The portfolio, which had a par value of stg£4.5bn (€5.7bn) was sold by Nama for €1.6bn - a sizeable discount of 72pc - to another US investment firm, Cerberus Capital, in April 2014.

Last week, Independent TD Mick Wallace alleged that a routine audit of a legal firm involved in the process, Tughans of Belfast, revealed "£7m had ended up in an Isle of Man bank account… reportedly earmarked for a Northern Ireland politician". The £7m has since been retained by Tughans as part of its fees for its work.

Mr Robinson told the 'Irish News' newspaper that he could confirm: "I have not received, nor was I ever to receive any proceeds from Cerberus, Tughans, or anyone else in relation to the Nama sale."

Cerberus also vigorously denied making any improper payments in relation to the deal. Cerberus had retained international law firm Brown Rudnick as its advisor on the deal. Brown Rudnick hired Tughans for local expertise.

Cerberus said it "does not tolerate inappropriate actions" such as the ones alleged.

"Brown Rudnick informed us that they wanted to retain Tughans as a Northern Ireland based legal firm to supplement its work," it said, adding both firms were bound by the same standards.
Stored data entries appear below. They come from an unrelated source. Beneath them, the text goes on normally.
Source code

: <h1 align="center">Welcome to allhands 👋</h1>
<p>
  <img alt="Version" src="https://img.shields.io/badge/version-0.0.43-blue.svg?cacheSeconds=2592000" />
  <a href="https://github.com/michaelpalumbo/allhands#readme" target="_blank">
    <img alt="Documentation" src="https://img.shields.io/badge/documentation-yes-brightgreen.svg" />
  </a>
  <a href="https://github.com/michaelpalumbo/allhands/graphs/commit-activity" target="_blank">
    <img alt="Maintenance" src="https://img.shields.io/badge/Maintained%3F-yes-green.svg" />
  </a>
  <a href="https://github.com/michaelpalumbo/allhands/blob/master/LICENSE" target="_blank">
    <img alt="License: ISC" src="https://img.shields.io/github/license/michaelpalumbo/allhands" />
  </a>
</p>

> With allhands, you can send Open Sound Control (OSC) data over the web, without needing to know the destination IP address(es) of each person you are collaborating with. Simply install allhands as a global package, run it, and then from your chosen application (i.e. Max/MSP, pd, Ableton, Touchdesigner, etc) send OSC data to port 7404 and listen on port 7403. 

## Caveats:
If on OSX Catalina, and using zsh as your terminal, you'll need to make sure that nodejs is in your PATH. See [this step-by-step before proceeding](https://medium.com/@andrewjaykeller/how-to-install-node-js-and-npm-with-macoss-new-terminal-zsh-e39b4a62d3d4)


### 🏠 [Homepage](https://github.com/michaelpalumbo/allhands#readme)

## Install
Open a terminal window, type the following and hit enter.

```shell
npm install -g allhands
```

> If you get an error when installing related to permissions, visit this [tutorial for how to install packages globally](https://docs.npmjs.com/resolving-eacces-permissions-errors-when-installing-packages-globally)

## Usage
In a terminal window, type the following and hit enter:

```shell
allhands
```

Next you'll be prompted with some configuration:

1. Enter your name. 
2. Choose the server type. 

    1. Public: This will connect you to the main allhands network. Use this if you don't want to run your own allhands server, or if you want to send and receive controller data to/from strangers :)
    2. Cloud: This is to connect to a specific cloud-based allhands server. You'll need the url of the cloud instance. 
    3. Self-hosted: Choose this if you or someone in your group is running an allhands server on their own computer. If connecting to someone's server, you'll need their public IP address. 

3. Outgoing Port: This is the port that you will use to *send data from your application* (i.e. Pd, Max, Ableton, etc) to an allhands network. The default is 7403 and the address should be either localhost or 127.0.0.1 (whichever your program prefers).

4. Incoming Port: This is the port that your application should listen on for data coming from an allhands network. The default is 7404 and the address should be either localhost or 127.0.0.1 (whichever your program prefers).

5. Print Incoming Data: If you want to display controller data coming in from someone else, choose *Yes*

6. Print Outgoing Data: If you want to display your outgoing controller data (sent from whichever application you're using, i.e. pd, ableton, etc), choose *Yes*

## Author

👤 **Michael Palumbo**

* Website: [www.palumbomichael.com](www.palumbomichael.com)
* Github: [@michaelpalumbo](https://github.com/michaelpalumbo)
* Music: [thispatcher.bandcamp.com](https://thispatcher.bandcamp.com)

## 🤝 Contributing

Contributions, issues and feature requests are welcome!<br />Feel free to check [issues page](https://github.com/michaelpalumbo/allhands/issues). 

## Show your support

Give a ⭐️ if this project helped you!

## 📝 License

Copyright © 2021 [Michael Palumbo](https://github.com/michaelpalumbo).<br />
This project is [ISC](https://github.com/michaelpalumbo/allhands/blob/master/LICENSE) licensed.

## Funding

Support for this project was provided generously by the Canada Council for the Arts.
Meanwhile, a group of debtors have instructed a London law firm to review the Nama sell-off of their loans and properties.

The group, including a number of property developers, met yesterday as the Northern Ireland Assembly's Finance Committee confirmed it will hold an emergency meeting today to discuss allegations surrounding some £7m (€9.8m) funds paid into an offshore bank account.

The money was in an account controlled by Ian Coulter, a former managing partner at Belfast law firm Tughans which acted indirectly for Cerberus, the US investment firm that bought Nama's Northern Ireland loan book.

However, it has emerged that another US firm, Pimco, withdrew from a prospective tender process to buy Project Eagle - after raising concerns with Nama about the role of certain third parties to Nama.

Pimco said it received an unsolicited approach from third parties to gauge potential interest in buying the Project Eagle portfolio and decided to withdraw from the tender process, not because of any Nama decision, but because of the concerns relating to the third parties that Pimco had identified as part of its due diligence checks.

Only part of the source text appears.